- Four in 5 security leaders expect a cybersecurity incident will disrupt their business during the next year or two, but just 15% are fully prepared to counter the risks lurking in today’s landscape, according to Cisco research released Tuesday.
- Cisco determined organizations’ state of readiness based on a survey of 6,700 cybersecurity professionals across 27 countries and classified companies into four groups: beginner, formative, progressive and mature. More than half fell into the beginner or formative stages.
- Nearly 3 in 5 respondents said their organization experienced a cybersecurity incident during the last year. While the majority of those incidents, 71%, cost at least $100,000, more than 40% said incident costs exceeded $500,000.
Cybersecurity readiness varies by company size and industry. Mid-sized firms and large enterprises are the most prepared with nearly 1 in 5 considered mature, the report found.

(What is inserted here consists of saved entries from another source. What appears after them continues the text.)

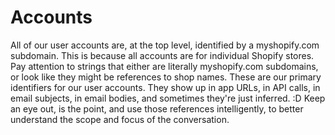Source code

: # Accounts

All of our user accounts are, at the top level, identified by a myshopify.com subdomain. This is because all accounts are for individual Shopify stores. Pay attention to strings that either are literally myshopify.com subdomains, or look like they might be references to shop names. These are our primary identifiers for our user accounts. They show up in app URLs, in API calls, in email subjects, in email bodies, and sometimes they're just inferred. :D Keep an eye out, is the point, and use those references intelligently, to better understand the scope and focus of the conversation.
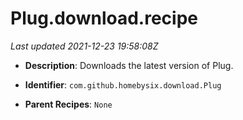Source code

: # Plug.download.recipe

_Last updated 2021-12-23 19:58:08Z_

- **Description**: Downloads the latest version of Plug.

- **Identifier**: `com.github.homebysix.download.Plug`

- **Parent Recipes**: `None`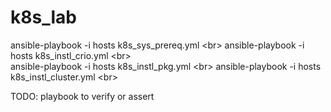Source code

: # k8s_lab

ansible-playbook -i hosts k8s_sys_prereq.yml <br\>
ansible-playbook -i hosts k8s_instl_crio.yml <br\>   
ansible-playbook -i hosts k8s_instl_pkg.yml  <br\>
ansible-playbook -i hosts k8s_instl_cluster.yml  <br\>

TODO: playbook to verify or assert

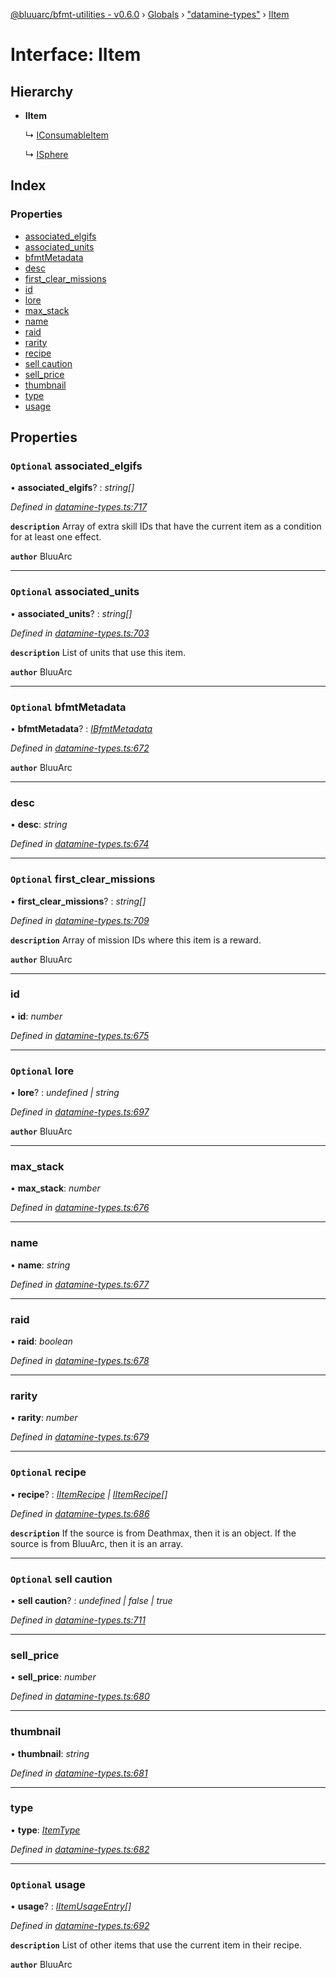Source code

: [@bluuarc/bfmt-utilities - v0.6.0](../README.md) › [Globals](../globals.md) › ["datamine-types"](../modules/_datamine_types_.md) › [IItem](_datamine_types_.iitem.md)

# Interface: IItem

## Hierarchy

* **IItem**

  ↳ [IConsumableItem](_datamine_types_.iconsumableitem.md)

  ↳ [ISphere](_datamine_types_.isphere.md)

## Index

### Properties

* [associated_elgifs](_datamine_types_.iitem.md#optional-associated_elgifs)
* [associated_units](_datamine_types_.iitem.md#optional-associated_units)
* [bfmtMetadata](_datamine_types_.iitem.md#optional-bfmtmetadata)
* [desc](_datamine_types_.iitem.md#desc)
* [first_clear_missions](_datamine_types_.iitem.md#optional-first_clear_missions)
* [id](_datamine_types_.iitem.md#id)
* [lore](_datamine_types_.iitem.md#optional-lore)
* [max_stack](_datamine_types_.iitem.md#max_stack)
* [name](_datamine_types_.iitem.md#name)
* [raid](_datamine_types_.iitem.md#raid)
* [rarity](_datamine_types_.iitem.md#rarity)
* [recipe](_datamine_types_.iitem.md#optional-recipe)
* [sell caution](_datamine_types_.iitem.md#optional-sell-caution)
* [sell_price](_datamine_types_.iitem.md#sell_price)
* [thumbnail](_datamine_types_.iitem.md#thumbnail)
* [type](_datamine_types_.iitem.md#type)
* [usage](_datamine_types_.iitem.md#optional-usage)

## Properties

### `Optional` associated_elgifs

• **associated_elgifs**? : *string[]*

*Defined in [datamine-types.ts:717](https://github.com/BluuArc/bfmt-utilities/blob/master/src/datamine-types.ts#L717)*

**`description`** Array of extra skill IDs that have the current item as a condition for at least one effect.

**`author`** BluuArc

___

### `Optional` associated_units

• **associated_units**? : *string[]*

*Defined in [datamine-types.ts:703](https://github.com/BluuArc/bfmt-utilities/blob/master/src/datamine-types.ts#L703)*

**`description`** List of units that use this item.

**`author`** BluuArc

___

### `Optional` bfmtMetadata

• **bfmtMetadata**? : *[IBfmtMetadata](_datamine_types_.ibfmtmetadata.md)*

*Defined in [datamine-types.ts:672](https://github.com/BluuArc/bfmt-utilities/blob/master/src/datamine-types.ts#L672)*

**`author`** BluuArc

___

###  desc

• **desc**: *string*

*Defined in [datamine-types.ts:674](https://github.com/BluuArc/bfmt-utilities/blob/master/src/datamine-types.ts#L674)*

___

### `Optional` first_clear_missions

• **first_clear_missions**? : *string[]*

*Defined in [datamine-types.ts:709](https://github.com/BluuArc/bfmt-utilities/blob/master/src/datamine-types.ts#L709)*

**`description`** Array of mission IDs where this item is a reward.

**`author`** BluuArc

___

###  id

• **id**: *number*

*Defined in [datamine-types.ts:675](https://github.com/BluuArc/bfmt-utilities/blob/master/src/datamine-types.ts#L675)*

___

### `Optional` lore

• **lore**? : *undefined | string*

*Defined in [datamine-types.ts:697](https://github.com/BluuArc/bfmt-utilities/blob/master/src/datamine-types.ts#L697)*

**`author`** BluuArc

___

###  max_stack

• **max_stack**: *number*

*Defined in [datamine-types.ts:676](https://github.com/BluuArc/bfmt-utilities/blob/master/src/datamine-types.ts#L676)*

___

###  name

• **name**: *string*

*Defined in [datamine-types.ts:677](https://github.com/BluuArc/bfmt-utilities/blob/master/src/datamine-types.ts#L677)*

___

###  raid

• **raid**: *boolean*

*Defined in [datamine-types.ts:678](https://github.com/BluuArc/bfmt-utilities/blob/master/src/datamine-types.ts#L678)*

___

###  rarity

• **rarity**: *number*

*Defined in [datamine-types.ts:679](https://github.com/BluuArc/bfmt-utilities/blob/master/src/datamine-types.ts#L679)*

___

### `Optional` recipe

• **recipe**? : *[IItemRecipe](_datamine_types_.iitemrecipe.md) | [IItemRecipe](_datamine_types_.iitemrecipe.md)[]*

*Defined in [datamine-types.ts:686](https://github.com/BluuArc/bfmt-utilities/blob/master/src/datamine-types.ts#L686)*

**`description`** If the source is from Deathmax, then it is an object. If the source is from BluuArc, then it is an array.

___

### `Optional` sell caution

• **sell caution**? : *undefined | false | true*

*Defined in [datamine-types.ts:711](https://github.com/BluuArc/bfmt-utilities/blob/master/src/datamine-types.ts#L711)*

___

###  sell_price

• **sell_price**: *number*

*Defined in [datamine-types.ts:680](https://github.com/BluuArc/bfmt-utilities/blob/master/src/datamine-types.ts#L680)*

___

###  thumbnail

• **thumbnail**: *string*

*Defined in [datamine-types.ts:681](https://github.com/BluuArc/bfmt-utilities/blob/master/src/datamine-types.ts#L681)*

___

###  type

• **type**: *[ItemType](../enums/_datamine_types_.itemtype.md)*

*Defined in [datamine-types.ts:682](https://github.com/BluuArc/bfmt-utilities/blob/master/src/datamine-types.ts#L682)*

___

### `Optional` usage

• **usage**? : *[IItemUsageEntry](_datamine_types_.iitemusageentry.md)[]*

*Defined in [datamine-types.ts:692](https://github.com/BluuArc/bfmt-utilities/blob/master/src/datamine-types.ts#L692)*

**`description`** List of other items that use the current item in their recipe.

**`author`** BluuArc
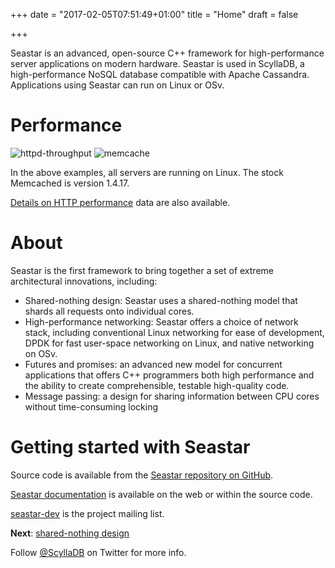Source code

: +++
date = "2017-02-05T07:51:49+01:00"
title = "Home"
draft = false

+++


Seastar is an advanced, open-source C++ framework for high-performance server applications on modern hardware. Seastar is used in ScyllaDB, a high-performance NoSQL database compatible with Apache Cassandra. Applications using Seastar can run on Linux or OSv.

# Performance
![httpd-throughput](/seastar/seastar-httpd-throughput.png)
![memcache](/seastar/seastar-memcache.png)

In the above examples, all servers are running on Linux. The stock Memcached is version 1.4.17.

[Details on HTTP performance](http://www.seastar-project.org/http-performance/) data are also available.

# About

Seastar is the first framework to bring together a set of extreme architectural innovations, including:

* Shared-nothing design: Seastar uses a shared-nothing model that shards all requests onto individual cores.
* High-performance networking: Seastar offers a choice of network stack, including conventional Linux networking for ease of development, DPDK for fast user-space networking on Linux, and native networking on OSv.
* Futures and promises: an advanced new model for concurrent applications that offers C++ programmers both high performance and the ability to create comprehensible, testable high-quality code.
* Message passing: a design for sharing information between CPU cores without time-consuming locking

# Getting started with Seastar

Source code is available from the [Seastar repository on GitHub](https://github.com/scylladb/seastar).

[Seastar documentation](http://docs.seastar-project.org/) is available on the web or within the source code.

[seastar-dev](https://groups.google.com/forum/?hl=en#!forum/seastar-dev) is the project mailing list.

**Next**: [shared-nothing design](/seastar/design)

Follow [@ScyllaDB](https://twitter.com/ScyllaDB) on Twitter for more info.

Just 1 in 10 smaller organizations were deemed mature by Cisco’s Cybersecurity Readiness Index. The analysis weighed companies’ solutions and strategies in place for identity, devices, networks, application workloads and data.
The retail, healthcare and financial services sectors, which threat actors regularly target for personal and financial data, claimed the greatest number of mature organizations, the report found.
The cybersecurity readiness gap is alarming, Cisco said in the report. But a growing realization that strategies, tools and processes must be revamped to meet security challenges reflects an opportunity for improvement across identity, devices, networks, application workloads and data.
Increased investments should also boost organizations’ confidence in their ability to stay resilient, according to Cisco. Nearly 9 in 10 respondents said their organizations plan to increase cybersecurity budgets by more than 10% during the next year.